Provide the smtp port for your environment, if different from the default of TCP port 25.

Yes

smtp_username

Provide the smtp username of your smtp server.

No

smtp_password

Provide the smtp password of your smtp server.

No

smtp_security

Provide the smtp security code of your smtp server.

No

Follow this syntax to update the parameters shown:  

UPDATE  system.alerts_parameters
  SET   value ='your smpt-specific value'
  WHERE name='parameter name'

Step 3. Configure alerts_subscriptions

Add email addresses of the individual(s) or group(s) who are to receive the alerts to the system.alerts_subscriptions table. You can insert, update, and delete from this table using standard SQL commands.

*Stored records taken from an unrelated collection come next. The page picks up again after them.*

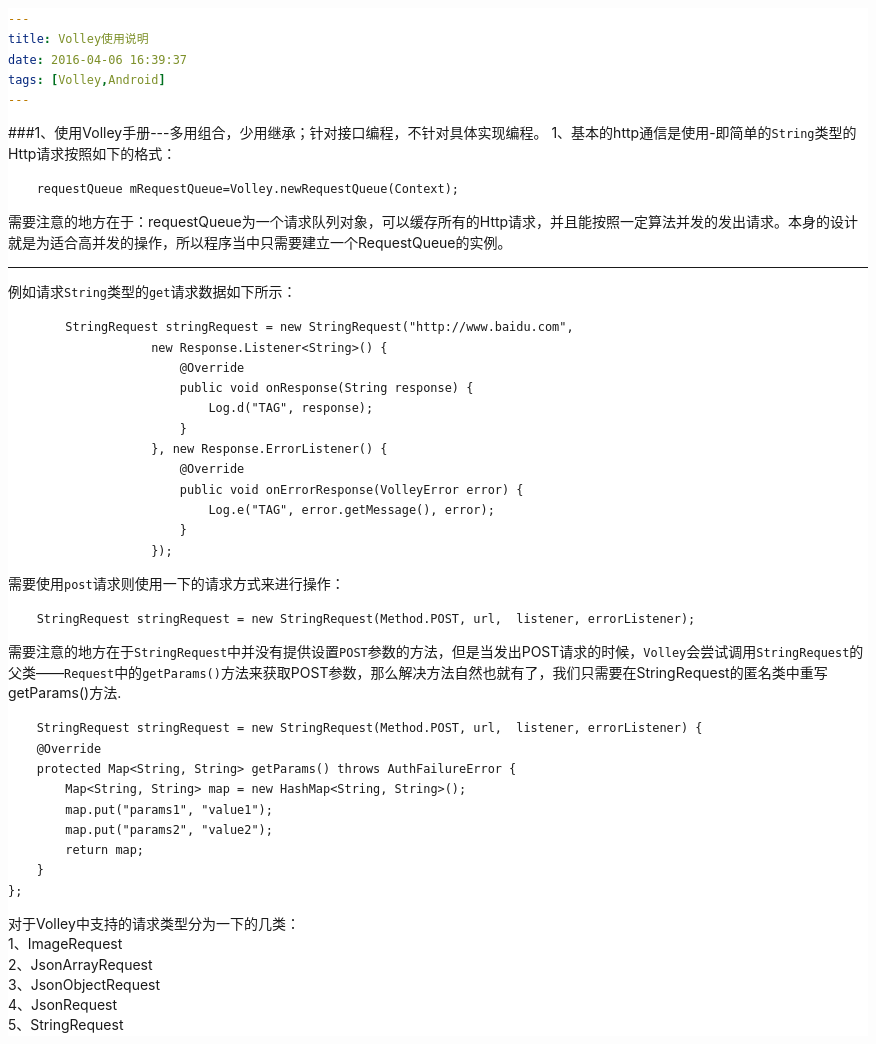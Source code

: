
 ```yaml
---
title: Volley使用说明
date: 2016-04-06 16:39:37
tags: [Volley,Android]
---
```



###1、使用Volley手册---多用组合，少用继承；针对接口编程，不针对具体实现编程。
1、基本的http通信是使用-即简单的`String`类型的Http请求按照如下的格式：  

		requestQueue mRequestQueue=Volley.newRequestQueue(Context); 

需要注意的地方在于：requestQueue为一个请求队列对象，可以缓存所有的Http请求，并且能按照一定算法并发的发出请求。本身的设计就是为适合高并发的操作，所以程序当中只需要建立一个RequestQueue的实例。  

---
例如请求`String`类型的`get`请求数据如下所示：
  
			StringRequest stringRequest = new StringRequest("http://www.baidu.com",  
                        new Response.Listener<String>() {  
                            @Override  
                            public void onResponse(String response) {  
                                Log.d("TAG", response);  
                            }  
                        }, new Response.ErrorListener() {  
                            @Override  
                            public void onErrorResponse(VolleyError error) {  
                                Log.e("TAG", error.getMessage(), error);  
                            }  
                        });  

需要使用`post`请求则使用一下的请求方式来进行操作：  

		StringRequest stringRequest = new StringRequest(Method.POST, url,  listener, errorListener); 

需要注意的地方在于`StringRequest`中并没有提供设置`POST`参数的方法，但是当发出POST请求的时候，`Volley`会尝试调用`StringRequest`的父类——`Request`中的`getParams()`方法来获取POST参数，那么解决方法自然也就有了，我们只需要在StringRequest的匿名类中重写getParams()方法.  

		StringRequest stringRequest = new StringRequest(Method.POST, url,  listener, errorListener) {  
	 	@Override  
	 	protected Map<String, String> getParams() throws AuthFailureError {  
        	Map<String, String> map = new HashMap<String, String>();  
        	map.put("params1", "value1");  
        	map.put("params2", "value2");  
        	return map;  
	    }  
	};  

对于Volley中支持的请求类型分为一下的几类：  
1、ImageRequest    
2、JsonArrayRequest  
3、JsonObjectRequest  
4、JsonRequest  
5、StringRequest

Use this sql to see the system.alerts_subscriptions defined:

sql> SELECT * FROM system.alerts_subscriptions;

Insert a new email address per this sample:

sql> INSERT INTO system.alerts_subscriptions VALUES ('desired_email@domain_name.com');

Step 4. RESET Alerter

Icon

Any time that changes are made to the system.alerts_parameters or system.alerts_subscriptions table(s), the alerter must be RESET.

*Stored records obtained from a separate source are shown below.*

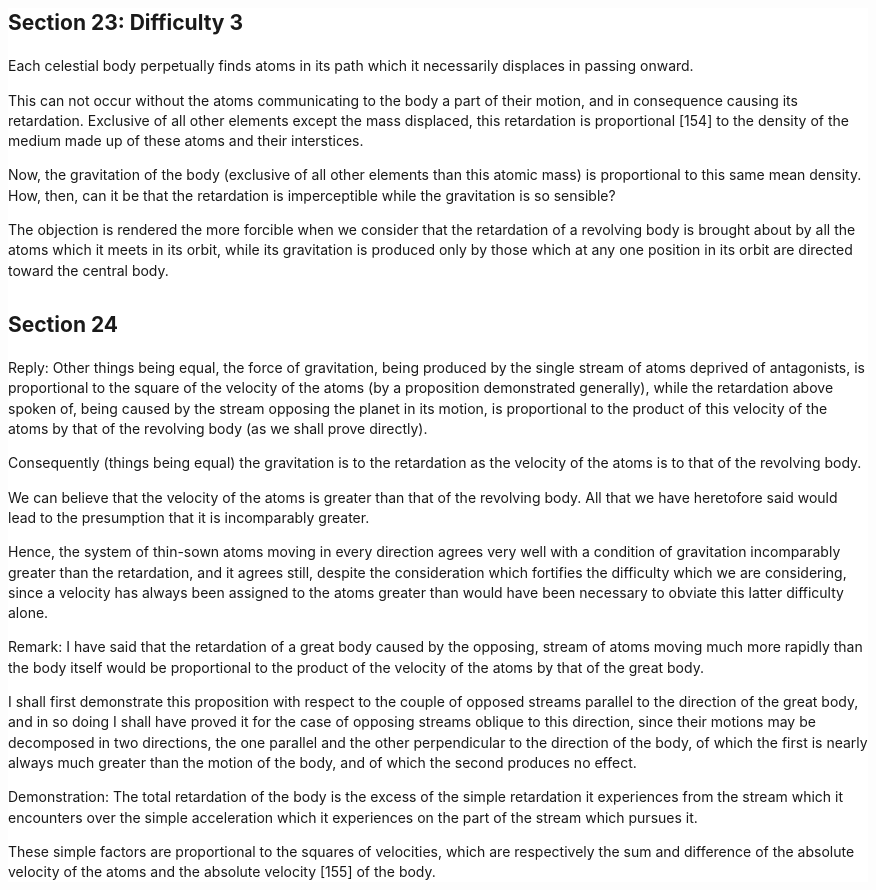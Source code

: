
## Section 23: Difficulty 3

Each celestial body perpetually finds atoms in its path which it necessarily displaces in passing onward. 

This can not occur without the atoms communicating to the body a part of their motion, and in consequence causing its retardation. Exclusive of all other elements except the mass displaced, this retardation is proportional [154] to the density of the medium made up of these atoms and their interstices. 

Now, the gravitation of the body (exclusive of all other elements than this atomic mass) is proportional to this same mean density. How, then, can it be that the retardation is imperceptible while the gravitation is so sensible? 

The objection is rendered the more forcible when we consider that the retardation of a revolving body is brought about by all the atoms which it meets in its orbit, while its gravitation is produced only by those which at any one position in its orbit are directed toward the central body.


## Section 24

Reply: Other things being equal, the force of gravitation, being produced by the single stream of atoms deprived of antagonists, is proportional to the square of the velocity of the atoms (by a proposition demonstrated generally), while the retardation above spoken of, being caused by the stream opposing the planet in its motion, is proportional to the product of this velocity of the atoms by that of the revolving body (as we shall prove directly). 

Consequently (things being equal) the gravitation is to the retardation as the velocity of the atoms is to that of the revolving body.


We can believe that the velocity of the atoms is greater than that of the revolving body. All that we have heretofore said would lead to the presumption that it is incomparably greater. 

Hence, the system of thin-sown atoms moving in every direction agrees very well with a condition of gravitation incomparably greater than the retardation, and it agrees still, despite the consideration which fortifies the difficulty which we are considering, since a velocity has always been assigned to the atoms greater than would have been necessary to obviate this latter difficulty alone.

Remark: I have said that the retardation of a great body caused by the opposing, stream of atoms moving much more rapidly than the body itself would be proportional to the product of the velocity of the atoms by that of the great body.

I shall first demonstrate this proposition with respect to the couple of opposed streams parallel to the direction of the great body, and in so doing I shall have proved it for the case of opposing streams oblique to this direction, since their motions may be decomposed in two directions, the one parallel and the other perpendicular to the direction of the body, of which the first is nearly always much greater than the motion of the body, and of which the second produces no effect.

Demonstration: The total retardation of the body is the excess of the simple retardation it experiences from the stream which it encounters over the simple acceleration which it experiences on the part of the stream which pursues it.

These simple factors are proportional to the squares of velocities, which are respectively the sum and difference of the absolute velocity of the atoms and the absolute velocity [155] of the body.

Your changes will not take effect until this is done.

To reset the alerter, run the following sql:

sql> ALTER CLUSTER RESET ALERTER;

Unlike some other ALTER CLUSTER commands, this will not cause a group change on your cluster.

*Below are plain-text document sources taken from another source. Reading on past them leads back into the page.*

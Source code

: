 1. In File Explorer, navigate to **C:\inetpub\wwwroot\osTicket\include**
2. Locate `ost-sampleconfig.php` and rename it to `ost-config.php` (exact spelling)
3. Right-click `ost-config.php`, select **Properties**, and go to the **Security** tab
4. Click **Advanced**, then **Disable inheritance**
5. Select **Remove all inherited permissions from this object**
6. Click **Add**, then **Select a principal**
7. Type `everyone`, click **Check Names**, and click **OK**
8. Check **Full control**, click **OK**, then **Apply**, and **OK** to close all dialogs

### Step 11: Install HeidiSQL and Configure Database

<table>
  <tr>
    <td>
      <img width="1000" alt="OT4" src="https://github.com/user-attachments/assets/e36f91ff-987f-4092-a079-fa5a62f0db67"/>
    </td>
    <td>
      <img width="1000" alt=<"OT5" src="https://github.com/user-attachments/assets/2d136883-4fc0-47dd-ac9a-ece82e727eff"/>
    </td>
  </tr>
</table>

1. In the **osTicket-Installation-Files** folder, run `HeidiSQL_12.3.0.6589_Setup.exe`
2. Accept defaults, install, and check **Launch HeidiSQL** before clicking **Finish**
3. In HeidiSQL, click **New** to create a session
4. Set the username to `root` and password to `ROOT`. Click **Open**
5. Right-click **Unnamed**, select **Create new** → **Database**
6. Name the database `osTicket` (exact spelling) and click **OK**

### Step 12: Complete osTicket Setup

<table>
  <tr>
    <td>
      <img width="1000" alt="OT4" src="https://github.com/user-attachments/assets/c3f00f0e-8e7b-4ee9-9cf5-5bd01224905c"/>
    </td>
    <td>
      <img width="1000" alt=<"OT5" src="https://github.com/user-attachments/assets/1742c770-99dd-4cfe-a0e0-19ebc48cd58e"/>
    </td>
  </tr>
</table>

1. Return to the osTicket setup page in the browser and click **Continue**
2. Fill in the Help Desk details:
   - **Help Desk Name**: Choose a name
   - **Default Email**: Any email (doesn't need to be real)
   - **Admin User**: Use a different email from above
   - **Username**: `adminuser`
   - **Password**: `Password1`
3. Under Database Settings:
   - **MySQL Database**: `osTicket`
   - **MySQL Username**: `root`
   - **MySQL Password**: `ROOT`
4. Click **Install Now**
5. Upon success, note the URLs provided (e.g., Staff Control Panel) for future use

If invalid information is provided, you may encounter the following error:

sql> ALTER CLUSTER RESET ALERTER; 
sql> ERROR 1 (HY000): [64512] Bad configuration for alerts:

Check clustrix.log for more information. Here is an example where the smtp_server parameter was not specified:

2016-10-11 21:07:51.068524 UTC karma068.colo.sproutsys.com clxnode: ERROR cluster/alerter.ct:219 prepare_write(): Couldn't write alerter config: Bad configuration for alerts: No smtp_server specified

Step 5. Test Alerts

To verify that the configuration works properly, send a test alert following this syntax:

SELECT alert(severity, 'alert text')

In this sample, we used a severity code of 3 for “INFO”. The alert text can be anything you wish.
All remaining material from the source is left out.